Task:
What is needed is a faithful transcription of all the data below, pictures excluded.

Data extract:
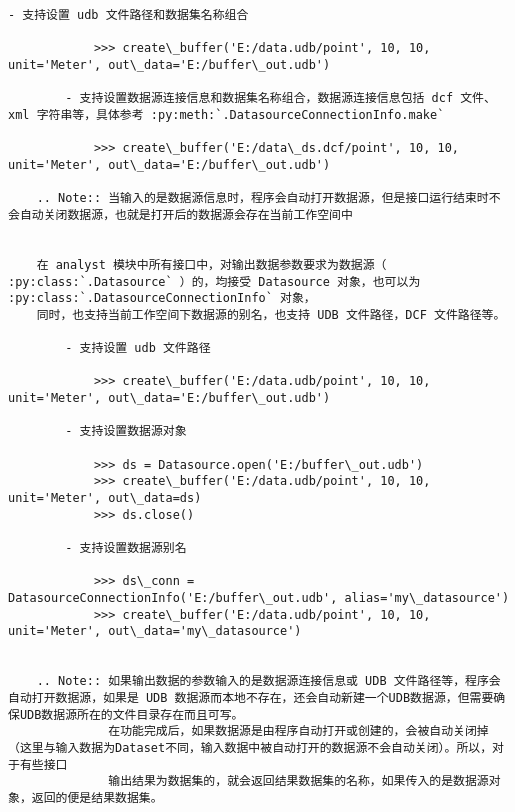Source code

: \documentclass[11pt]{article}
\begin{document}
\begin{Verbatim}[commandchars=\\\{\}]
        - 支持设置 udb 文件路径和数据集名称组合
    
            >>> create\_buffer('E:/data.udb/point', 10, 10, unit='Meter', out\_data='E:/buffer\_out.udb')
    
        - 支持设置数据源连接信息和数据集名称组合，数据源连接信息包括 dcf 文件、xml 字符串等，具体参考 :py:meth:`.DatasourceConnectionInfo.make`
    
            >>> create\_buffer('E:/data\_ds.dcf/point', 10, 10, unit='Meter', out\_data='E:/buffer\_out.udb')
    
    .. Note:: 当输入的是数据源信息时，程序会自动打开数据源，但是接口运行结束时不会自动关闭数据源，也就是打开后的数据源会存在当前工作空间中
    
    
    在 analyst 模块中所有接口中，对输出数据参数要求为数据源（ :py:class:`.Datasource` ）的，均接受 Datasource 对象，也可以为 :py:class:`.DatasourceConnectionInfo` 对象，
    同时，也支持当前工作空间下数据源的别名，也支持 UDB 文件路径，DCF 文件路径等。
    
        - 支持设置 udb 文件路径
    
            >>> create\_buffer('E:/data.udb/point', 10, 10, unit='Meter', out\_data='E:/buffer\_out.udb')
    
        - 支持设置数据源对象
    
            >>> ds = Datasource.open('E:/buffer\_out.udb')
            >>> create\_buffer('E:/data.udb/point', 10, 10, unit='Meter', out\_data=ds)
            >>> ds.close()
    
        - 支持设置数据源别名
    
            >>> ds\_conn = DatasourceConnectionInfo('E:/buffer\_out.udb', alias='my\_datasource')
            >>> create\_buffer('E:/data.udb/point', 10, 10, unit='Meter', out\_data='my\_datasource')
    
    
    .. Note:: 如果输出数据的参数输入的是数据源连接信息或 UDB 文件路径等，程序会自动打开数据源，如果是 UDB 数据源而本地不存在，还会自动新建一个UDB数据源，但需要确保UDB数据源所在的文件目录存在而且可写。
              在功能完成后，如果数据源是由程序自动打开或创建的，会被自动关闭掉（这里与输入数据为Dataset不同，输入数据中被自动打开的数据源不会自动关闭）。所以，对于有些接口
              输出结果为数据集的，就会返回结果数据集的名称，如果传入的是数据源对象，返回的便是结果数据集。


\end{Verbatim}
\end{document}
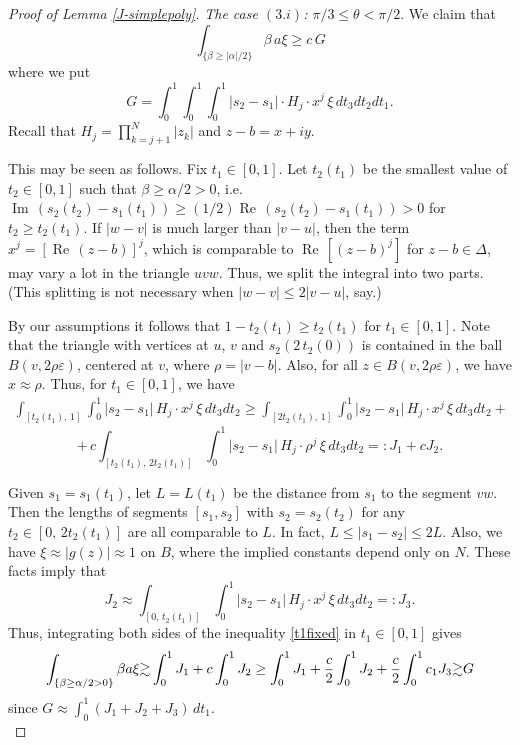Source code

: \documentclass[11 pt]{amsart}
\theoremstyle{plain}
\numberwithin{equation}{section}
\theoremstyle{plain}
\numberwithin{equation}{section}
\theoremstyle{remark}
\begin{document}
\begin{proof}[Proof of Lemma \ref{J-simplepoly}]
{\sl The case $(3.i)$: $\pi/3 \le \theta < \pi/2$}. We claim that
\[ \int_{\{\beta \ge |\alpha|/2 \}} \beta \,a \xi \ge c \,G
\]
where we put
\[ G = \int_0^1 \int_0^1 \int_0^1 |s_2-s_1| \cdot H_j \cdot x^j \, \xi \, dt_3 dt_2 dt_1 .
\]
Recall that $H_j = \prod_{k=j+1}^N |z_k|$ and $z-b = x + i y$.

This may be seen as follows.
Fix $t_1 \in [0,1]$. Let $t_2 (t_1)$ be the smallest value of $t_2 \in [0,1]$ such that $\beta \ge \alpha/2 >0$, i.e. ${\operatorname{Im\,}} (s_2 (t_2) - s_1 (t_1) ) \ge (1/2){\operatorname{Re\,}} (s_2 (t_2) - s_1 (t_1) ) >0$ for $t_2 \ge t_2(t_1)$.
If $|w-v|$ is much larger than $|v-u|$, then the term $x^j = [{\operatorname{Re\,}}(z-b)]^j$, which is comparable to ${\operatorname{Re\,}}[(z-b)^j]$ for $z-b\in \Delta$, may vary a lot in the triangle $uvw$. Thus, we split the integral into two parts. (This splitting is not
necessary when $|w-v| \le 2 |v-u|$, say.)

By our assumptions it follows that $1-t_2(t_1) \ge t_2(t_1)$ for $t_1 \in [0,1]$.
Note that the triangle with vertices at $u$, $v$ and $s_2 (2 \,t_2(0))$ is contained in the ball $B(v, 2 \rho {\varepsilon})$, centered at $v$, where $\rho =|v-b|$. Also, for all $z \in B(v, 2 \rho {\varepsilon})$, we have $x\approx \rho$. Thus, for $t_1\in [0, 1]$, we have
\begin{align}\label{t1fixed}
\int_{[t_2 (t_1),\, 1]} \int_0^1 |s_2 - s_1| \, H_j \cdot x^j \, \xi \, dt_3 dt_2 \ge  \int_{[2 t_2 (t_1),\, 1]} \int_0^1 |s_2 - s_1| \, H_j \cdot x^j \, \xi \, dt_3 dt_2 +
\end{align}
\[ + \, c \int_{[t_2 (t_1),\, 2t_2 (t_1)]} \int_0^1 |s_2 - s_1| \, H_j \cdot \rho^j \, \xi \, dt_3 dt_2 =: J_1 + c J_2 .
\]

Given $s_1=s_1(t_1)$, let $L = L(t_1)$ be the distance from $s_1$ to the segment $vw$. Then the lengths of segments $[s_1, s_2]$ with $s_2 = s_2(t_2)$ for any $t_2 \in [0,\, 2t_2 (t_1)]$ are all comparable to $L$. In fact, $L \le |s_1-s_2| \le 2L$.
Also, we have $\xi \approx |g(z)| \approx 1$ on $B$, where the implied constants depend only on $N$. These facts imply that
\[ J_2 \approx \int_{[0, \,t_2 (t_1)]} \int_0^1 |s_2 - s_1| \,H_j \cdot x^j \,\xi \, dt_3 dt_2 =: J_3
.\]
Thus, integrating both sides of the inequality \eqref{t1fixed} in $t_1 \in [0,1]$ gives
\[ \int_{\{\beta \ge \alpha/2 > 0 \}} \beta a \xi {\gtrsim} \int_0^1 J_1 + c\int_0^1 J_2 \ge \int_0^1 J_1 + {c\over 2} \int_0^1 J_2 + {c\over 2} \int_0^1 c_1 J_3 {\gtrsim} G
\]
since $G \approx \int_0^1 (J_1 + J_2 + J_3) \,dt_1$.
\\


\end{proof}
\end{document}
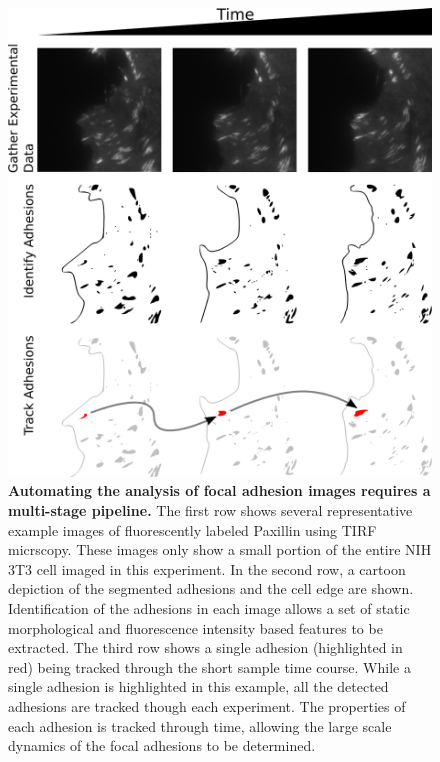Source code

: \begin{figure}[htbp]
\begin{center}
\includegraphics[width=\textwidth]{../figures/FA_workflow/graphic_workflow}
\end{center}
\caption{
{\bf Automating the analysis of focal adhesion images requires a multi-stage pipeline.} The first row shows several representative example images of fluorescently labeled Paxillin using TIRF micrscopy. These images only show a small portion of the entire NIH 3T3 cell imaged in this experiment. In the second row, a cartoon depiction of the segmented adhesions and the cell edge are shown. Identification of the adhesions in each image allows a set of static morphological and fluorescence intensity based features to be extracted. The third row shows a single adhesion (highlighted in red) being tracked through the short sample time course. While a single adhesion is highlighted in this example, all the detected adhesions are tracked though each experiment. The properties of each adhesion is tracked through time, allowing the large scale dynamics of the focal adhesions to be determined.
}
\label{method_flow}
\end{figure}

Completed task:
Source code

: \documentclass[11pt]{article}
\begin{document}
\begin{Verbatim}[commandchars=\\\{\}]
        - 支持设置 udb 文件路径和数据集名称组合
    
            >>> create\_buffer('E:/data.udb/point', 10, 10, unit='Meter', out\_data='E:/buffer\_out.udb')
    
        - 支持设置数据源连接信息和数据集名称组合，数据源连接信息包括 dcf 文件、xml 字符串等，具体参考 :py:meth:`.DatasourceConnectionInfo.make`
    
            >>> create\_buffer('E:/data\_ds.dcf/point', 10, 10, unit='Meter', out\_data='E:/buffer\_out.udb')
    
    .. Note:: 当输入的是数据源信息时，程序会自动打开数据源，但是接口运行结束时不会自动关闭数据源，也就是打开后的数据源会存在当前工作空间中
    
    
    在 analyst 模块中所有接口中，对输出数据参数要求为数据源（ :py:class:`.Datasource` ）的，均接受 Datasource 对象，也可以为 :py:class:`.DatasourceConnectionInfo` 对象，
    同时，也支持当前工作空间下数据源的别名，也支持 UDB 文件路径，DCF 文件路径等。
    
        - 支持设置 udb 文件路径
    
            >>> create\_buffer('E:/data.udb/point', 10, 10, unit='Meter', out\_data='E:/buffer\_out.udb')
    
        - 支持设置数据源对象
    
            >>> ds = Datasource.open('E:/buffer\_out.udb')
            >>> create\_buffer('E:/data.udb/point', 10, 10, unit='Meter', out\_data=ds)
            >>> ds.close()
    
        - 支持设置数据源别名
    
            >>> ds\_conn = DatasourceConnectionInfo('E:/buffer\_out.udb', alias='my\_datasource')
            >>> create\_buffer('E:/data.udb/point', 10, 10, unit='Meter', out\_data='my\_datasource')
    
    
    .. Note:: 如果输出数据的参数输入的是数据源连接信息或 UDB 文件路径等，程序会自动打开数据源，如果是 UDB 数据源而本地不存在，还会自动新建一个UDB数据源，但需要确保UDB数据源所在的文件目录存在而且可写。
              在功能完成后，如果数据源是由程序自动打开或创建的，会被自动关闭掉（这里与输入数据为Dataset不同，输入数据中被自动打开的数据源不会自动关闭）。所以，对于有些接口
              输出结果为数据集的，就会返回结果数据集的名称，如果传入的是数据源对象，返回的便是结果数据集。


\end{Verbatim}
\end{document}
Source code

: \documentclass[11 pt]{amsart}
\theoremstyle{plain}
\numberwithin{equation}{section}
\theoremstyle{plain}
\numberwithin{equation}{section}
\theoremstyle{remark}
\begin{document}
\begin{proof}[Proof of Lemma \ref{J-simplepoly}]
{\sl The case $(3.i)$: $\pi/3 \le \theta < \pi/2$}. We claim that
\[ \int_{\{\beta \ge |\alpha|/2 \}} \beta \,a \xi \ge c \,G
\]
where we put
\[ G = \int_0^1 \int_0^1 \int_0^1 |s_2-s_1| \cdot H_j \cdot x^j \, \xi \, dt_3 dt_2 dt_1 .
\]
Recall that $H_j = \prod_{k=j+1}^N |z_k|$ and $z-b = x + i y$.

This may be seen as follows.
Fix $t_1 \in [0,1]$. Let $t_2 (t_1)$ be the smallest value of $t_2 \in [0,1]$ such that $\beta \ge \alpha/2 >0$, i.e. ${\operatorname{Im\,}} (s_2 (t_2) - s_1 (t_1) ) \ge (1/2){\operatorname{Re\,}} (s_2 (t_2) - s_1 (t_1) ) >0$ for $t_2 \ge t_2(t_1)$.
If $|w-v|$ is much larger than $|v-u|$, then the term $x^j = [{\operatorname{Re\,}}(z-b)]^j$, which is comparable to ${\operatorname{Re\,}}[(z-b)^j]$ for $z-b\in \Delta$, may vary a lot in the triangle $uvw$. Thus, we split the integral into two parts. (This splitting is not
necessary when $|w-v| \le 2 |v-u|$, say.)

By our assumptions it follows that $1-t_2(t_1) \ge t_2(t_1)$ for $t_1 \in [0,1]$.
Note that the triangle with vertices at $u$, $v$ and $s_2 (2 \,t_2(0))$ is contained in the ball $B(v, 2 \rho {\varepsilon})$, centered at $v$, where $\rho =|v-b|$. Also, for all $z \in B(v, 2 \rho {\varepsilon})$, we have $x\approx \rho$. Thus, for $t_1\in [0, 1]$, we have
\begin{align}\label{t1fixed}
\int_{[t_2 (t_1),\, 1]} \int_0^1 |s_2 - s_1| \, H_j \cdot x^j \, \xi \, dt_3 dt_2 \ge  \int_{[2 t_2 (t_1),\, 1]} \int_0^1 |s_2 - s_1| \, H_j \cdot x^j \, \xi \, dt_3 dt_2 +
\end{align}
\[ + \, c \int_{[t_2 (t_1),\, 2t_2 (t_1)]} \int_0^1 |s_2 - s_1| \, H_j \cdot \rho^j \, \xi \, dt_3 dt_2 =: J_1 + c J_2 .
\]

Given $s_1=s_1(t_1)$, let $L = L(t_1)$ be the distance from $s_1$ to the segment $vw$. Then the lengths of segments $[s_1, s_2]$ with $s_2 = s_2(t_2)$ for any $t_2 \in [0,\, 2t_2 (t_1)]$ are all comparable to $L$. In fact, $L \le |s_1-s_2| \le 2L$.
Also, we have $\xi \approx |g(z)| \approx 1$ on $B$, where the implied constants depend only on $N$. These facts imply that
\[ J_2 \approx \int_{[0, \,t_2 (t_1)]} \int_0^1 |s_2 - s_1| \,H_j \cdot x^j \,\xi \, dt_3 dt_2 =: J_3
.\]
Thus, integrating both sides of the inequality \eqref{t1fixed} in $t_1 \in [0,1]$ gives
\[ \int_{\{\beta \ge \alpha/2 > 0 \}} \beta a \xi {\gtrsim} \int_0^1 J_1 + c\int_0^1 J_2 \ge \int_0^1 J_1 + {c\over 2} \int_0^1 J_2 + {c\over 2} \int_0^1 c_1 J_3 {\gtrsim} G
\]
since $G \approx \int_0^1 (J_1 + J_2 + J_3) \,dt_1$.
\\


\end{proof}
\end{document}
Source code

: \begin{figure}[htbp]
\begin{center}
\includegraphics[width=\textwidth]{../figures/FA_workflow/graphic_workflow}
\end{center}
\caption{
{\bf Automating the analysis of focal adhesion images requires a multi-stage pipeline.} The first row shows several representative example images of fluorescently labeled Paxillin using TIRF micrscopy. These images only show a small portion of the entire NIH 3T3 cell imaged in this experiment. In the second row, a cartoon depiction of the segmented adhesions and the cell edge are shown. Identification of the adhesions in each image allows a set of static morphological and fluorescence intensity based features to be extracted. The third row shows a single adhesion (highlighted in red) being tracked through the short sample time course. While a single adhesion is highlighted in this example, all the detected adhesions are tracked though each experiment. The properties of each adhesion is tracked through time, allowing the large scale dynamics of the focal adhesions to be determined.
}
\label{method_flow}
\end{figure}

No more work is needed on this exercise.